“You ought to write ‘A Happy Birthday’ on it.”
“That was what I wanted to ask you,” said Pooh. “Because my spelling is Wobbly. It’s good spelling but it Wobbles, and the letters get in the wrong places. Would you write ‘A Happy Birthday’ on it for me?”
…Owl licked the end of his pencil, and wondered how to spell “birthday.”
“Can you read, Pooh?” he asked, a little anxiously. “There’s a notice about knocking and ringing outside my door, which Christopher Robin wrote. Could you read it?”
“Christopher Robin told me what it said, and then I could.”
“Well, I’ll tell you what this says, and then you’ll be able to.”
So Owl wrote…and this is what he wrote:
HIPY PAPY BTHUTHDTH THUTHDA
BTHUTHDY.
Pooh looked on admiringly.
“I’m just saying ‘A Happy Birthday,'” said Owl carelessly.
“It’s a nice long one,” said Pooh, very much impressed by it.
“Well, actually, of course, I’m saying ‘A Very Happy Birthday with love from Pooh.’ Naturally it takes a good deal of pencil to say a long thing like that.”
“Oh, I see,” said Pooh.
(from In Which Eeyore Has a Birthday and Gets Two Presents, a chapter in Winnie-The-Pooh)

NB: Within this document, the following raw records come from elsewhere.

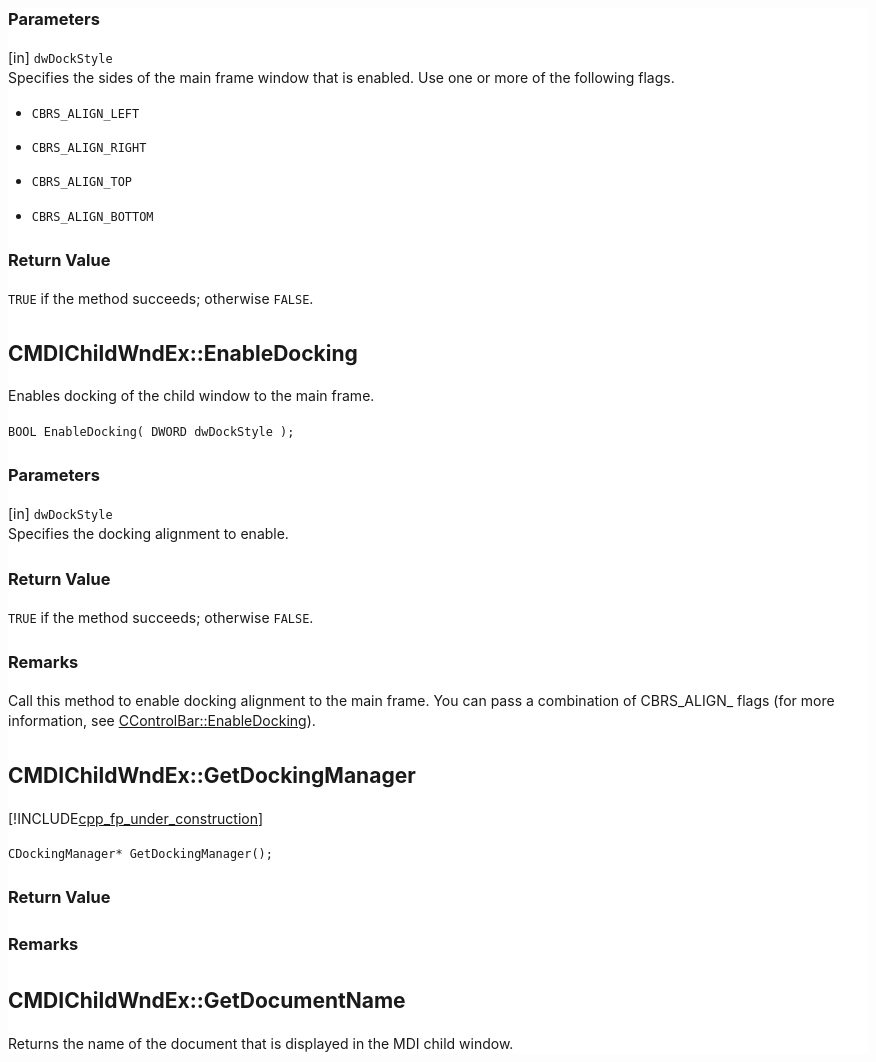 ### Parameters  
 [in] `dwDockStyle`  
 Specifies the sides of the main frame window that is enabled. Use one or more of the following flags.  
  
-   `CBRS_ALIGN_LEFT`  
  
-   `CBRS_ALIGN_RIGHT`  
  
-   `CBRS_ALIGN_TOP`  
  
-   `CBRS_ALIGN_BOTTOM`  
  
### Return Value  
 `TRUE` if the method succeeds; otherwise `FALSE`.  
  
##  <a name="cmdichildwndex__enabledocking"></a>  CMDIChildWndEx::EnableDocking  
 Enables docking of the child window to the main frame.  
  
```  
BOOL EnableDocking( DWORD dwDockStyle );  
```  
  
### Parameters  
 [in] `dwDockStyle`  
 Specifies the docking alignment to enable.  
  
### Return Value  
 `TRUE` if the method succeeds; otherwise `FALSE`.  
  
### Remarks  
 Call this method to enable docking alignment to the main frame. You can pass a combination of CBRS_ALIGN_ flags (for more information, see [CControlBar::EnableDocking](../mfcref/ccontrolbar-class.md#ccontrolbar__enabledocking)).  
  
##  <a name="cmdichildwndex__getdockingmanager"></a>  CMDIChildWndEx::GetDockingManager  
 [!INCLUDE[cpp_fp_under_construction](../mfcref/includes/cpp_fp_under_construction_md.md)]  
  
```  
CDockingManager* GetDockingManager();  
```  
  
### Return Value  
  
### Remarks  
  
##  <a name="cmdichildwndex__getdocumentname"></a>  CMDIChildWndEx::GetDocumentName  
 Returns the name of the document that is displayed in the MDI child window.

This blog cannot go on any longer without giving my 5-Star, Highest Recommendation, All-Time Favorite rating to A.A. Milne’s Pooh stories. There are two volumes of Pooh stories, the first called Winnie-The-Pooh, and the second called The House at Pooh Corner. Together they are among the best literature ever written for children.
If you only know Pooh Bear through the Disney films and book spin-offs, trust me, you don’t know Pooh Bear. I have been racking my brain for an analogy that would suffice to compare the two without sounding Very Harsh! The only thing I could come up with is listening to a 5th grade trumpeter play a Louis Armstrong number. Cute, perhaps…but utterly inferior. Home-baked bread hot from the oven vs. Wonder Bread. You get the idea. Disney’s Pooh Bear is pablum for toddlers; Milne’s Winnie the Pooh is literature that is as enjoyable for adults as for children. The humor and characters can be enjoyed by children, yet perhaps are even more appreciated over time.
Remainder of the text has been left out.